# Prompt
Within the material below, count each line holding the string "added" and return the total alone.

# The data
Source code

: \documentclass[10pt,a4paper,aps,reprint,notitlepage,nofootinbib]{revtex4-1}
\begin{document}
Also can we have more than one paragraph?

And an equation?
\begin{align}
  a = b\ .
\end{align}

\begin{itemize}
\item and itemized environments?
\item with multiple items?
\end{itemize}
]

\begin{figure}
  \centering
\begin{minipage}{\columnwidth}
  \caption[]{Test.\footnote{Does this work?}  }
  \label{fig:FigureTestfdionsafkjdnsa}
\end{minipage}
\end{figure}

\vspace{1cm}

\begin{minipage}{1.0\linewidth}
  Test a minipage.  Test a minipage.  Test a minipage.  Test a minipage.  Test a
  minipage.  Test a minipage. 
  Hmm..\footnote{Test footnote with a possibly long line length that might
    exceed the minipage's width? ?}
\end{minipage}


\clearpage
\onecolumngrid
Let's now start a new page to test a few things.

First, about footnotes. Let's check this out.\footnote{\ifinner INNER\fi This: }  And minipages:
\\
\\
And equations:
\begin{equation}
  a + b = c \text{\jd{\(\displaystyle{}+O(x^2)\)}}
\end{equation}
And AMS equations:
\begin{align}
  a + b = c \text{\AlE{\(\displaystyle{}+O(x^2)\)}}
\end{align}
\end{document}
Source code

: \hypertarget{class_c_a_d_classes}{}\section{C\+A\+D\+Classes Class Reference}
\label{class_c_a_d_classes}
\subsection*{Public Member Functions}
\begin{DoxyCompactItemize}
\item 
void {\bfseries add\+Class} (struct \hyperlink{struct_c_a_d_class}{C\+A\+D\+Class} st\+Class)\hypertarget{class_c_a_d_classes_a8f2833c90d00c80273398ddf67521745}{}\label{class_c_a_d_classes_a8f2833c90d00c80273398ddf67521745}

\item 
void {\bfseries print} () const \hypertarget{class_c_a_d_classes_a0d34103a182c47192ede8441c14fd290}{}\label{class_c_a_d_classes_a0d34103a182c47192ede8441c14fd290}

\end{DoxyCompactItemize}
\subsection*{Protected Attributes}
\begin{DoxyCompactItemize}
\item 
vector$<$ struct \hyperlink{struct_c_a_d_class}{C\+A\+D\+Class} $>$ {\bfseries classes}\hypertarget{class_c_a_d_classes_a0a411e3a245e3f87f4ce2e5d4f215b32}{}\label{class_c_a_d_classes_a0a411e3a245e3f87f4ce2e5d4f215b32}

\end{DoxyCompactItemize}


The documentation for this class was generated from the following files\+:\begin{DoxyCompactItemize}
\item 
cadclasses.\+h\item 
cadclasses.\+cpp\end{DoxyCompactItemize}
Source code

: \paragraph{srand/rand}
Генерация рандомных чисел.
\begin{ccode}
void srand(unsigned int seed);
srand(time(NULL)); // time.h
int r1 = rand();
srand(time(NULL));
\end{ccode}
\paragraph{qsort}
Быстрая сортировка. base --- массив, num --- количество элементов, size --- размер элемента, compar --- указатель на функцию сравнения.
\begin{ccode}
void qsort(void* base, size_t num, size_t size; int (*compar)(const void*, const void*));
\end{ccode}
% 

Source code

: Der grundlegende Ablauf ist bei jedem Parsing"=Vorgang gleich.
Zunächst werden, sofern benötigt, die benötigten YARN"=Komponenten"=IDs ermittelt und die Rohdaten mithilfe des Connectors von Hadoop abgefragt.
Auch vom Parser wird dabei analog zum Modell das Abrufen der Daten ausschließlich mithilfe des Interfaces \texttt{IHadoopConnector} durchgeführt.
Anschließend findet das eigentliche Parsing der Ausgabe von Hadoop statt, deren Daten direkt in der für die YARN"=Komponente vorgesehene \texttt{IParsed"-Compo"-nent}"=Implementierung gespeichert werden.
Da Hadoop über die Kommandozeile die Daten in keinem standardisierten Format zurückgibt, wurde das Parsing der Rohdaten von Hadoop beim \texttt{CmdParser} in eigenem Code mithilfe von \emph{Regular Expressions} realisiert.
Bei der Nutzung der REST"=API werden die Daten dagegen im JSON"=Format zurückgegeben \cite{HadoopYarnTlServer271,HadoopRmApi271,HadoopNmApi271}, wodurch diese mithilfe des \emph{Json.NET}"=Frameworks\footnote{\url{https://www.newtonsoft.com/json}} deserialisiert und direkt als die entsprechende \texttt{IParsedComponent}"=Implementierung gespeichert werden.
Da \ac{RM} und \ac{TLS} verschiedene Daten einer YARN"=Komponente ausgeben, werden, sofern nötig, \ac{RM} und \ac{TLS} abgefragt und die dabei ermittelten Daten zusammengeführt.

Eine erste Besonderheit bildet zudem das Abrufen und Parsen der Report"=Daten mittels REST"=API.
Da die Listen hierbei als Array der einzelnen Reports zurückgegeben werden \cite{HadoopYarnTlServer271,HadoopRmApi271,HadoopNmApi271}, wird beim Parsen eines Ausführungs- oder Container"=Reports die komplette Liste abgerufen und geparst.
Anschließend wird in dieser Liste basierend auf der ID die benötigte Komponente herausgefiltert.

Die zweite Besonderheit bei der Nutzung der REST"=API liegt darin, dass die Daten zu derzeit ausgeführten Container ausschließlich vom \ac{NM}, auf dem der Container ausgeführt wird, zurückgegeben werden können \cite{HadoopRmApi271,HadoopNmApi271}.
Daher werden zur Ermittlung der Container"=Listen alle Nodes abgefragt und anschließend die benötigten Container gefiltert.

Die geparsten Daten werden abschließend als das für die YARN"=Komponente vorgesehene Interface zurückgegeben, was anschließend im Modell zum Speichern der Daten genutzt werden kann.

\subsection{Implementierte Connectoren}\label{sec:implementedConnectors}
---
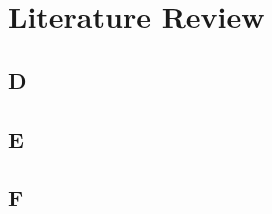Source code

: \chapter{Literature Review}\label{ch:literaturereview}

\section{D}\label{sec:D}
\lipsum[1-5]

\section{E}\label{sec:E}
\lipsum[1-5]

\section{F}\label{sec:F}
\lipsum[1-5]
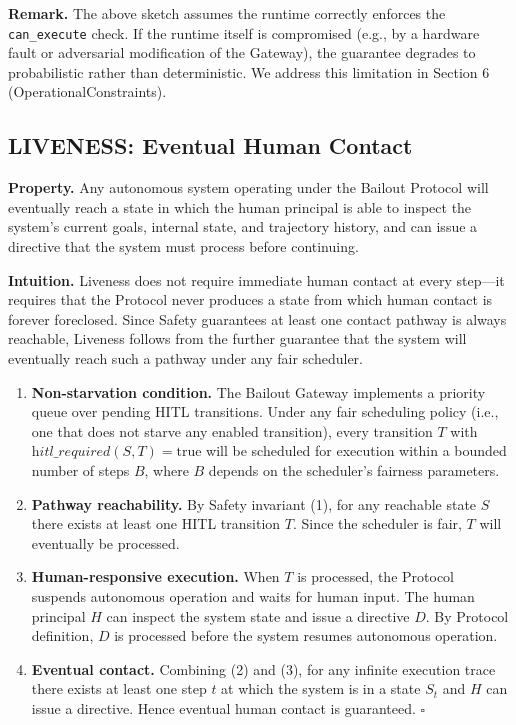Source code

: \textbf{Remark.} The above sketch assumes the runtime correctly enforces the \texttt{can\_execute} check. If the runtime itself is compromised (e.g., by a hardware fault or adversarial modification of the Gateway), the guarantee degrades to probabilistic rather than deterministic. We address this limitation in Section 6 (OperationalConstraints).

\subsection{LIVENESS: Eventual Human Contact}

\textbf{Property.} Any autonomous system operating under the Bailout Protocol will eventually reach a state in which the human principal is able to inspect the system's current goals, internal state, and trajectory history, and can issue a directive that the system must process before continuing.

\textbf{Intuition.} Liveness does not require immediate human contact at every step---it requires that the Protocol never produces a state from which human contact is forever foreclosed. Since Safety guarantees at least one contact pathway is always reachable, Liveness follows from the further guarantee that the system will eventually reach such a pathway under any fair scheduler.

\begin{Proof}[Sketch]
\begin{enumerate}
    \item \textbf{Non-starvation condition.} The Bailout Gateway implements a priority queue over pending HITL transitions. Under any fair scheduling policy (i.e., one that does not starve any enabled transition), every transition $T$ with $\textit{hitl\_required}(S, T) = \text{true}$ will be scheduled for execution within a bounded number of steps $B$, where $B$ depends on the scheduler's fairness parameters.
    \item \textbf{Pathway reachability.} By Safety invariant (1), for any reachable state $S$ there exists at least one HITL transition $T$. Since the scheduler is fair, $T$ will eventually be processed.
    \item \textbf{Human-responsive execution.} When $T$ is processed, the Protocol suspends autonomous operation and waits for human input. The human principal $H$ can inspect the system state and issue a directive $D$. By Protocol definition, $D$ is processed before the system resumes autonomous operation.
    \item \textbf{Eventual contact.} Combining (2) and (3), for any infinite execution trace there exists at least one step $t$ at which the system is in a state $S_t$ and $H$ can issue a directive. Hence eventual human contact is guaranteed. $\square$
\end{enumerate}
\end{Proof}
---
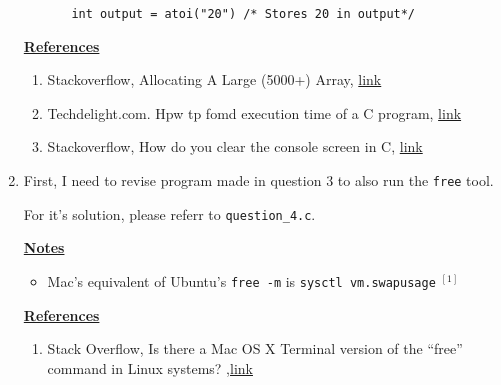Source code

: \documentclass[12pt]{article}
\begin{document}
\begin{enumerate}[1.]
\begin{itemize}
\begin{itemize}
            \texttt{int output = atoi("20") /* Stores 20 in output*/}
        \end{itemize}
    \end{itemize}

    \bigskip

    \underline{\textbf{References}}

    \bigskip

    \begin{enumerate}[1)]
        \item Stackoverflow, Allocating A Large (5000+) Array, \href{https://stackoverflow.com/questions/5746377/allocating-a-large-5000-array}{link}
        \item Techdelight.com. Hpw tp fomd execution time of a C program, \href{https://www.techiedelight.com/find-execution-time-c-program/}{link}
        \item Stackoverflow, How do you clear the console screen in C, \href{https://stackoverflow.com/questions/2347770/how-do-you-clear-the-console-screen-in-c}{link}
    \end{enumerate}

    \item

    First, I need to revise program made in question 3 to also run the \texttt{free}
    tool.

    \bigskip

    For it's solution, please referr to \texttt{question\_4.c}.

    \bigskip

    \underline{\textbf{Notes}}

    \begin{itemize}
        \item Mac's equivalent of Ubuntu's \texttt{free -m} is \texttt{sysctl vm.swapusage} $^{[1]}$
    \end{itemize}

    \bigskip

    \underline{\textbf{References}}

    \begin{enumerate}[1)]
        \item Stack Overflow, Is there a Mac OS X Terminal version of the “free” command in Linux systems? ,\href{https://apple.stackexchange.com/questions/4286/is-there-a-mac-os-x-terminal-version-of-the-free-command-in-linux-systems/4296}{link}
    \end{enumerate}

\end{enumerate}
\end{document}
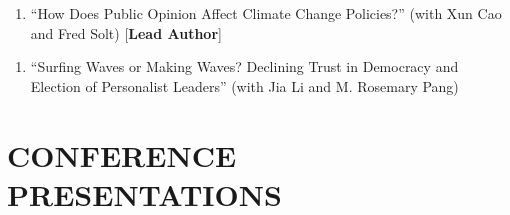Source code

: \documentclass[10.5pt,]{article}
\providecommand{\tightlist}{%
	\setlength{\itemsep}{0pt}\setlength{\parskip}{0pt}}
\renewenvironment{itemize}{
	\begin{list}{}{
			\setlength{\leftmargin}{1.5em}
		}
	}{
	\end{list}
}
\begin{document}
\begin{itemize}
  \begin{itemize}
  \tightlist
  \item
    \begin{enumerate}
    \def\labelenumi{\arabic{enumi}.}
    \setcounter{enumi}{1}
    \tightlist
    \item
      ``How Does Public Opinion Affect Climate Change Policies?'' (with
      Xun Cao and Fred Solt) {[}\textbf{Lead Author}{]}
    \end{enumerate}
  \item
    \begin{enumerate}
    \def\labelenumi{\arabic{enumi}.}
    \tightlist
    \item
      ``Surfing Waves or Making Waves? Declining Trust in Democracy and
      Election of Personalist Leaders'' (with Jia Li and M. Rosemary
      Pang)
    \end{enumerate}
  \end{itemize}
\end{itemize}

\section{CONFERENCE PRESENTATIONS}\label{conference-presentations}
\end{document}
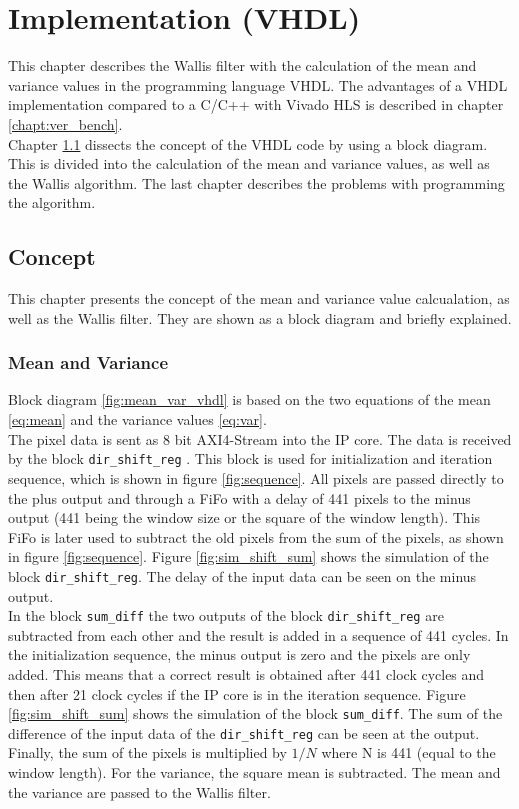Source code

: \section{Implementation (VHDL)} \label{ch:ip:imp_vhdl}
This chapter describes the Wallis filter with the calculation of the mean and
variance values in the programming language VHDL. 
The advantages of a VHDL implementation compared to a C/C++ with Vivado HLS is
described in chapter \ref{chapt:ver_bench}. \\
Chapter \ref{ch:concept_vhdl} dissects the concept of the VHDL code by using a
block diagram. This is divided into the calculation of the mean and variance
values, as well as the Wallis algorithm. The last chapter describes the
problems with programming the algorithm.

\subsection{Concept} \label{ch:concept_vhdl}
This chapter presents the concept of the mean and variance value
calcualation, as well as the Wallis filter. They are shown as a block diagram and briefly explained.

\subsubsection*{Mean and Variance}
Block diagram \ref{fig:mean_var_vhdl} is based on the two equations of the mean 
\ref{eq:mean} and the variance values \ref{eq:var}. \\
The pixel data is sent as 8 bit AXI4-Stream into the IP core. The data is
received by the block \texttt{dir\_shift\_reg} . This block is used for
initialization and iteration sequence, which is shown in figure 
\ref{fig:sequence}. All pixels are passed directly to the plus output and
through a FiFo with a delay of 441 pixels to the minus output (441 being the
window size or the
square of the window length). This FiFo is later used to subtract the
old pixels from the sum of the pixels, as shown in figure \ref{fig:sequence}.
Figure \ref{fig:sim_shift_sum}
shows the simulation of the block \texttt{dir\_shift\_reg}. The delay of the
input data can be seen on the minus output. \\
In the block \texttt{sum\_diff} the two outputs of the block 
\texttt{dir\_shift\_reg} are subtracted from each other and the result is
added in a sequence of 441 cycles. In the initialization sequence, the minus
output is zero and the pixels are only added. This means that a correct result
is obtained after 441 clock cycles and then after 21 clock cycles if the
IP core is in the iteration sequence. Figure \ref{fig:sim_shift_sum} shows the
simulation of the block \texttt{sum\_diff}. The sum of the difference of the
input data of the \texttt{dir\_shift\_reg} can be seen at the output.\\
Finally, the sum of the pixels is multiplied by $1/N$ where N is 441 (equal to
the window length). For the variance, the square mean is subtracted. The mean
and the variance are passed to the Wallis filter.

# Result of the task
2